Notons ici tout de suite la réserve : oui, le livre aurait pu exister aussi avec des photos, et ce "truc" sent parfois la contrainte forcée ; la justification de cette disparition, tirée par les cheveux, ne cache pas que cette idée est un peu induite par un manque de moyens ou un défaut, disons, technique (allez louer un photographe et payez-vous un avion pour Miami, quand vous êtes écrivain, vous, aussi). Réserve terminée, passons aux compliments : les photos disparues constituent de grands trous dans la page, illustration parfaite de l'avancée à l'aveugle du narrateur. Celui-ci, photographe de son état, est à la recherche de son frère, avec lequel il entretient des rapports espacés. Ce dernier, petit braqueur interlope qui pourrait bien avoir mouillé dans un braquage foireux, est introuvable, et notre héros va devoir aller jusque dans les bas-fond de Miami et dans Little Havana pour le pister. Ça sent le vaudou, l'alligator, l'homme de main brutal et les geysers de sang, ou on ne connait pas notre Guéraud. Et effectivement ça va charcler grave dans les moments-clés, on ne plaisante pas impunément avec la mafia et les pactoles dérobés. Les photos disparues provoquent parfois un effet de saisissement très étrange, comme si notre imagination, aidée par les informations lâchées minutieusement par l'auteur, faisait apparaître les motifs de l'horreur : dans les grands moments, ceux les plus sanglants, on voit véritablement les corps éventrés.

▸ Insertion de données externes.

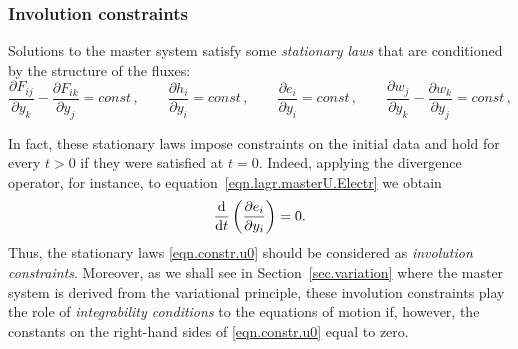 \documentclass[twoside]{article}
\newcommand{\pp}{{\boldsymbol{p}}}
\newcommand{\pd}{\partial}
\newcommand{\rmd}{{\rm d}}
\newcommand{\IP}[1]{ \textcolor{blue}   {\small\texttt{
\texttt{[image: pin\_small.jpeg]} Ilya: #1}} }
\newcommand{\MP}[1]{ \textcolor{Green}   {\small\texttt{
\texttt{[image: pin\_small.jpeg]} Michal: #1}} }
\begin{document}



\subsubsection{Involution constraints}
Solutions to the master system satisfy some \textit{stationary laws} that are 
conditioned by the structure of the fluxes:
\begin{equation}\label{eqn.constr.u0}
\dfrac{\pd F_{ij}}{\pd y_k}-\dfrac{\pd F_{ik}}{\pd y_j} = 
const\,, \qquad \dfrac{\pd h_i}{\pd y_i}= 
const\,,\qquad 
\dfrac{\pd e_i}{\pd y_i} = const\,, 
\qquad \dfrac{\pd w_{j}}{\pd y_k}-\dfrac{\pd w_{k}}{\pd 
y_j} = const\,,
\end{equation}

In fact, these stationary laws impose constraints on the initial data and hold 
for every $ t>0 $ if they were satisfied at $ t=0 $. Indeed, applying the 
divergence operator, for instance, to equation~\eqref{eqn.lagr.masterU.Electr} 
we 
obtain 
\begin{equation}
\frac{\rmd}{\rmd t }\left(\frac{\pd e_i}{\pd y_i}\right) = 0.
\end{equation}
Thus, the stationary laws \eqref{eqn.constr.u0} should be considered as 
\textit{involution 
constraints}. Moreover, as we shall see in Section~\ref{sec.variation} where 
the master 
system is derived from the variational principle, these involution constraints 
play the role of \textit{integrability conditions} to the equations of motion 
if, however, the constants on the right-hand sides of \eqref{eqn.constr.u0} 
equal to zero.
\end{document}
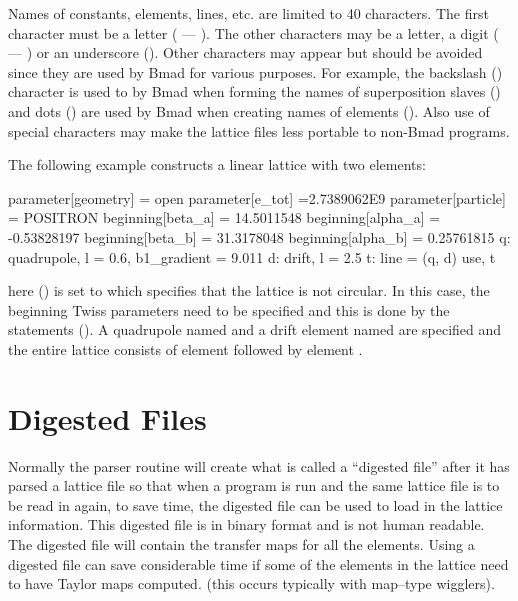 Names of constants, elements, lines, etc. are limited to 40
characters. The first character must be a letter ( --- ).
The other characters may be a letter, a digit ( --- ) or
an underscore (\vn{_}). Other characters may appear but should be avoided
since they are used by Bmad for various purposes. For example, the 
backslash (\vn{\B}) character is used to by Bmad when forming the names of
superposition slaves () and dots () are used by Bmad 
when creating names of  elements (). Also use of
special characters may make the lattice files less portable to non-Bmad programs.

The following example constructs a linear lattice with two elements: 
\begin{example}
  parameter[geometry] = open
  parameter[e_tot] =2.7389062E9
  parameter[particle] = POSITRON
  beginning[beta_a] = 14.5011548
  beginning[alpha_a] = -0.53828197
  beginning[beta_b] = 31.3178048
  beginning[alpha_b] = 0.25761815
  q: quadrupole, l = 0.6, b1_gradient = 9.011
  d: drift, l = 2.5
  t: line = (q, d)
  use, t 
\end{example}
here  () is set to 
which specifies that the lattice is not circular. In this case, the beginning 
Twiss parameters need to be specified and this is done by the 
statements (). A quadrupole named 
and a drift element named  are specified
and the entire lattice consists of element  followed by element .

\section{Digested Files}
\label{s:digested}

Normally the \bmad parser routine will create what is called a
``digested file'' after it has parsed a lattice file so that when a
program is run and the same lattice file is to be read in again, to save
time, the digested file can be used to load in the lattice information.
This digested file is in binary format and is not human readable. The
digested file will contain the transfer maps for all the elements. 
Using a digested file can save considerable time if some of the
elements in the lattice need to have Taylor maps computed.
(this occurs typically with map--type wigglers).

Il faut dire que le style du compère est bien affûté pour nous en mettre plein la vue. La rapidité d'exécution, héritée sans doute d'heures passées à scruter les recettes d'Ellroy ou de Hammett, fonctionne à merveille. Une ligne suffit à préciser le contexte, le décor, l'ambiance. Puis tout s'enchaine à une vitesse folle, dialogues, évènements, réflexions du héros. On s'amuse bien à suivre cette aventure à cheval entre le pastiche du genre et l'hommage : les méchants sont torves et folkloriques comme dans un bon vieux Tintin, leurs patronymes sentent la parodie (Milan Franek, Linda Powers, Denis Couleuvre, Lea Kavitchek, on se croirait dans Grand Theft Auto, ou dans Scarface, film parodique que le livre prend un peu comme référence ironique), mais en même temps on sent Guéraud soucieux de rendre tout ça crédible, "sérieux", avec une vraie attention aux atmosphères, à la véracité de la trame, aussi improbable soit-elle. On sent l'oeil cinématographique dans cette succession de saynètes rythmées façon staccato (à chaque fois, un titre, et hop dix lignes, et fin), dans cette écriture proche du behaviorisme américain, où l'acte compte plus que son interprétation, où le visuel est préféré à la profondeur. Un roman de gare avec cette petite chose en plus qui s'appelle une personnalité : parfaitement plaisant.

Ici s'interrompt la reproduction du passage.